» Extracted records:
▬▬▬▬▬▬▬▬▬▬

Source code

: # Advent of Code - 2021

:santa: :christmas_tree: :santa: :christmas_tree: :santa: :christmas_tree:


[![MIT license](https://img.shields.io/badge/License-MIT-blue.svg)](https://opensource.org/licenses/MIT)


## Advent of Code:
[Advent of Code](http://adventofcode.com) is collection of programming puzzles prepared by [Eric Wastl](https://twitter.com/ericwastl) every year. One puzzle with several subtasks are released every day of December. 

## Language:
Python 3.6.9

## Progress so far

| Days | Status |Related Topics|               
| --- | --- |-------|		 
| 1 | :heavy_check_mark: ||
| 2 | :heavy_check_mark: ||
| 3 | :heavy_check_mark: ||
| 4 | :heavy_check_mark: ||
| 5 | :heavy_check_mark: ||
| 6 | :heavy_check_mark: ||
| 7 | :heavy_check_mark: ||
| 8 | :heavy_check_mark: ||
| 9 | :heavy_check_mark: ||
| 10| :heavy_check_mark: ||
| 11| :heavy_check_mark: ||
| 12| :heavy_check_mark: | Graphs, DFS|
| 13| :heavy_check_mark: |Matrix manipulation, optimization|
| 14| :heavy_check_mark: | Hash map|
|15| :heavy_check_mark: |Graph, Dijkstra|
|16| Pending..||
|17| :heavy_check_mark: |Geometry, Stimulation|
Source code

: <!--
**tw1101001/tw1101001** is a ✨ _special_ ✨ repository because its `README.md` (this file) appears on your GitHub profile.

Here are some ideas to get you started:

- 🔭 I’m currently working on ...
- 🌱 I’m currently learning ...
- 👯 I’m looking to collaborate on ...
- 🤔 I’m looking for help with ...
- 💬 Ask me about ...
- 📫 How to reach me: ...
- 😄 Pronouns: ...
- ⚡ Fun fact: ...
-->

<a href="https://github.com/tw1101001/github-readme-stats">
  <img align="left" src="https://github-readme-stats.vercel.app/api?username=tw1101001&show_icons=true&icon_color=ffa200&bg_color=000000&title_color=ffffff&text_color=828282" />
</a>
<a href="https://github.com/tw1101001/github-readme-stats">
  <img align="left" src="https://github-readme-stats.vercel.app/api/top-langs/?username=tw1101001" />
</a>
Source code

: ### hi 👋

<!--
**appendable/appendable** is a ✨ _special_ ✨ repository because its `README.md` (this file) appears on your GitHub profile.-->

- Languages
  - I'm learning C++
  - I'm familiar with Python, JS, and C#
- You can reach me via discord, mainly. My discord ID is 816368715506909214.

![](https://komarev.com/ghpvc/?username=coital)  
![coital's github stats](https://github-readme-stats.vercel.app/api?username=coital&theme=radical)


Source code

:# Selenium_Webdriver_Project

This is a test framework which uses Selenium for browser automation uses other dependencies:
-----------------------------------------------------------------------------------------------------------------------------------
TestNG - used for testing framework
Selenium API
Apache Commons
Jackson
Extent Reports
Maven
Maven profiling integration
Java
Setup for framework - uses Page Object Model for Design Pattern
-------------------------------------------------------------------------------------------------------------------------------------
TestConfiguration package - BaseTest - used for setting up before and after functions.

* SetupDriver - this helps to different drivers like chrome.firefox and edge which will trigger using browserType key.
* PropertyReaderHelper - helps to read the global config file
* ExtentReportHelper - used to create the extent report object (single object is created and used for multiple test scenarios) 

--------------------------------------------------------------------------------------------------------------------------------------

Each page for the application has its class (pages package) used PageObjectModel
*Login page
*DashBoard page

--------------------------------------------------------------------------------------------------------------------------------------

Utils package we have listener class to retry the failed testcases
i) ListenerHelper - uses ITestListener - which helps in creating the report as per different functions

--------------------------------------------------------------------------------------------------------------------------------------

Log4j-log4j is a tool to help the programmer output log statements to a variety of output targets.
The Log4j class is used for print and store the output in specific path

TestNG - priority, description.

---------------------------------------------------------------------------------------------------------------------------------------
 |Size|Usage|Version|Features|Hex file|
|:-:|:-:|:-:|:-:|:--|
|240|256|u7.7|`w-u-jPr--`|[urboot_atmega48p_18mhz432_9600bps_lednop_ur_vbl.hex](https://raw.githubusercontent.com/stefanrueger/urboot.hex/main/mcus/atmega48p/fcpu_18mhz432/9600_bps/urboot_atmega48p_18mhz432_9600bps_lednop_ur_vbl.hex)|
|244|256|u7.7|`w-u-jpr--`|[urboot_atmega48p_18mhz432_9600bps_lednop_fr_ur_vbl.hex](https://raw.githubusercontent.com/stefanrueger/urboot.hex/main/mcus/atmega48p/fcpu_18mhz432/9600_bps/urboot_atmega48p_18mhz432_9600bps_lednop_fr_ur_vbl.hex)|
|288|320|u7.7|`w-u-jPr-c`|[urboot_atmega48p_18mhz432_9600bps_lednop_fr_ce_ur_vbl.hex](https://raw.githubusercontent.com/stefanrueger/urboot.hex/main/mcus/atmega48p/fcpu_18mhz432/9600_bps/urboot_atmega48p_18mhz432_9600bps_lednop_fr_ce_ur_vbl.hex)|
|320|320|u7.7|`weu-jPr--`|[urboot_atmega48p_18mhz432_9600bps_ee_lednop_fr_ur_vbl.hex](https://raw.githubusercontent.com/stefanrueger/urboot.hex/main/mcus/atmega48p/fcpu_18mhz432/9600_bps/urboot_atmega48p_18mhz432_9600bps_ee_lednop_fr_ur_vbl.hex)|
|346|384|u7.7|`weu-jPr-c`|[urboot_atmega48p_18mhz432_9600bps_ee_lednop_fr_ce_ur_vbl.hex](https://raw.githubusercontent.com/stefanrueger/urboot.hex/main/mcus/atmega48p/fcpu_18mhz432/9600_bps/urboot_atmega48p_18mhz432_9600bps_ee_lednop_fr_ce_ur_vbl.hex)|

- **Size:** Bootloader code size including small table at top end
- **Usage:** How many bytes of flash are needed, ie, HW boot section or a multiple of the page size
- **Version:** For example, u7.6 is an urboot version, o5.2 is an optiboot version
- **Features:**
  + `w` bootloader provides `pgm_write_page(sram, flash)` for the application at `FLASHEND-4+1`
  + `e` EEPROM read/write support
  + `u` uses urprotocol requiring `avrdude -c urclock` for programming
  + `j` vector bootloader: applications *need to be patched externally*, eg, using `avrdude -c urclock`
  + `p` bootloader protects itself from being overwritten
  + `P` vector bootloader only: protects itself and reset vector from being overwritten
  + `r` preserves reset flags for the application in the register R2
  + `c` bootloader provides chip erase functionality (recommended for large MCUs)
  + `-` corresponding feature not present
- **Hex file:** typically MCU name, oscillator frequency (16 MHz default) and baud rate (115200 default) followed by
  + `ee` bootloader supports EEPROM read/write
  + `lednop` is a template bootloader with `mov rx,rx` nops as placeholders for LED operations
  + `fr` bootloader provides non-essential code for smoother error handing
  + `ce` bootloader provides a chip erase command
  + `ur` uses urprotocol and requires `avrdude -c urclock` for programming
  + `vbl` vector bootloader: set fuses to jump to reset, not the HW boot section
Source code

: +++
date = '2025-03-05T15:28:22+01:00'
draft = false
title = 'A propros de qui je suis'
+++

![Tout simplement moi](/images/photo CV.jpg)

▬▬▬▬▬▬▬▬▬▬

» Exercise objective:
Using the records above, set down exactly the lines from the one with "the register R2" through the one with "uses urprotocol and", inclusive, and nothing more.

» Task output:
  + `r` preserves reset flags for the application in the register R2
  + `c` bootloader provides chip erase functionality (recommended for large MCUs)
  + `-` corresponding feature not present
- **Hex file:** typically MCU name, oscillator frequency (16 MHz default) and baud rate (115200 default) followed by
  + `ee` bootloader supports EEPROM read/write
  + `lednop` is a template bootloader with `mov rx,rx` nops as placeholders for LED operations
  + `fr` bootloader provides non-essential code for smoother error handing
  + `ce` bootloader provides a chip erase command
  + `ur` uses urprotocol and requires `avrdude -c urclock` for programming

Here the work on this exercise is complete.